At times a bit too gleefully "quirky" for my blood, underneath it all this is, like the Gabby Reed story I wrote about recently, a story of creation and compulsion. Here much revolves around the seemingly contradictory fact that in any creative process everything is both arbitrary and necessary; as the story goes on much of its absurdity is revealed as living in this contradiction. For example there is Becky, who will only do anything if it can be named with a word starting with B (an arbitrary necessity in itself), leading us to the spectacle of the narrator combing through a thesaurus trying to find the right B-word to invoke to get her to drive the train on a search for the narrator's sister, sometimes goofy in desperation: "Can you bus the train, Becky? ... Broom, broom?"

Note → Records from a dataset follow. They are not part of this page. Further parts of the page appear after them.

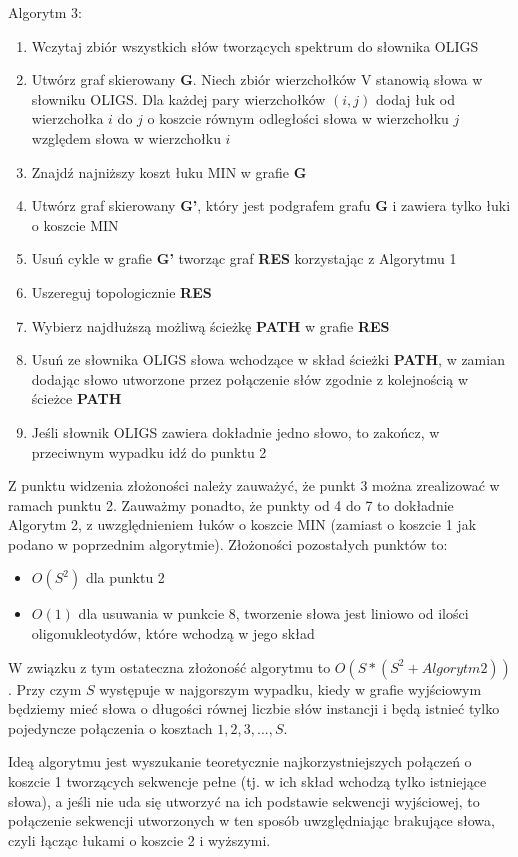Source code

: \documentclass[a4paper,10pt]{article}
\begin{document}
Algorytm 3:
\begin{enumerate}
 \item Wczytaj zbiór wszystkich słów tworzących spektrum do słownika OLIGS
 \item Utwórz graf skierowany {\bf G}. Niech zbiór wierzchołków V stanowią słowa w słowniku OLIGS. Dla każdej pary wierzchołków $(i,j)$ dodaj łuk od wierzchołka $i$ do $j$ o koszcie równym odległości słowa w wierzchołku $j$ względem słowa w wierzchołku $i$
 \item Znajdź najniższy koszt łuku MIN w grafie {\bf G}
 \item Utwórz graf skierowany {\bf G'}, który jest podgrafem grafu {\bf G} i zawiera tylko łuki o koszcie MIN
 \item Usuń cykle w grafie {\bf G'} tworząc graf {\bf RES} korzystając z Algorytmu 1
 \item Uszereguj topologicznie {\bf RES}
 \item Wybierz najdłuższą możliwą ścieżkę {\bf PATH} w grafie {\bf RES}
 \item Usuń ze słownika OLIGS słowa wchodzące w skład ścieżki {\bf PATH}, w zamian dodając słowo utworzone przez połączenie słów zgodnie z kolejnością w ścieżce {\bf PATH}
 \item Jeśli słownik OLIGS zawiera dokładnie jedno słowo, to zakończ, w przeciwnym wypadku idź do punktu 2
\end{enumerate}

Z punktu widzenia złożoności należy zauważyć, że punkt 3 można zrealizować w ramach punktu 2. Zauważmy ponadto, że punkty od 4 do 7 to dokładnie Algorytm 2, z uwzględnieniem łuków o koszcie MIN (zamiast o koszcie 1 jak podano w poprzednim algorytmie). Złożoności pozostałych punktów to:
\begin{itemize}
 \item $O(S^2)$ dla punktu 2
 \item $O(1)$ dla usuwania w punkcie 8, tworzenie słowa jest liniowo od ilości oligonukleotydów, które wchodzą w jego skład
\end{itemize}
W związku z tym ostateczna złożoność algorytmu to $O(S * (S^2 + Algorytm2))$. Przy czym $S$ występuje w najgorszym wypadku, kiedy w grafie wyjściowym będziemy mieć słowa o długości równej liczbie słów instancji i będą istnieć tylko pojedyncze połączenia o kosztach $1, 2, 3, ..., S$.

Ideą algorytmu jest wyszukanie teoretycznie najkorzystniejszych połączeń o koszcie 1 tworzących sekwencje pełne (tj. w ich skład wchodzą tylko istniejące słowa), a jeśli nie uda się utworzyć na ich podstawie sekwencji wyjściowej, to połączenie sekwencji utworzonych w ten sposób uwzględniając brakujące słowa, czyli łącząc łukami o koszcie 2 i wyższymi. 
\end{document}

The narrator — who has for years been attempting to assemble this train which the missing sister has been mailing "piece by piece" — is horrified when Becky yanks a piece of it out of place and puts it somewhere else, where it fits every bit as well as it had before, now serving a completely different function. "If the parts are malleable and contain as many hidden pockets as the letters, the variables are infinite. How will I piece it together if even the pieces lie to me? ... How much of my train is a lie?" But in this very interchangeability — arbitrariness seeming to come to the fore, taking precedence over necessity — perhaps lies the truth. We look for a luggage rack and find instead a control panel; we reach for the word "drive" (already inappropriate, surely, for a train?) and discover we must find some other word. Literature, writes Miguel de Beistegui,

lets itself be carried off to where the real flees its own self-presence. Ultimately, the real just is that very self-absence. And if it always disappoints, it's not because we always expect too much of it but because we expect it where it actually isn't, because it's never where we expect it to be, because it can only be grasped in its own drift or constitutive gap. We always want it to be in its rightful place but that place is precisely where it's not, precisely where it's lacking.
Now, the story at hand may not always let itself be carried off as fully as I think it should. But the train, in its malleability, in its infinite variability, indeed in its arbitrariness, is not a lie; though who knows where it may be taking them as the story ends, though it looks entirely different than expected, it brings static futility to an end: it works, it goes, it is.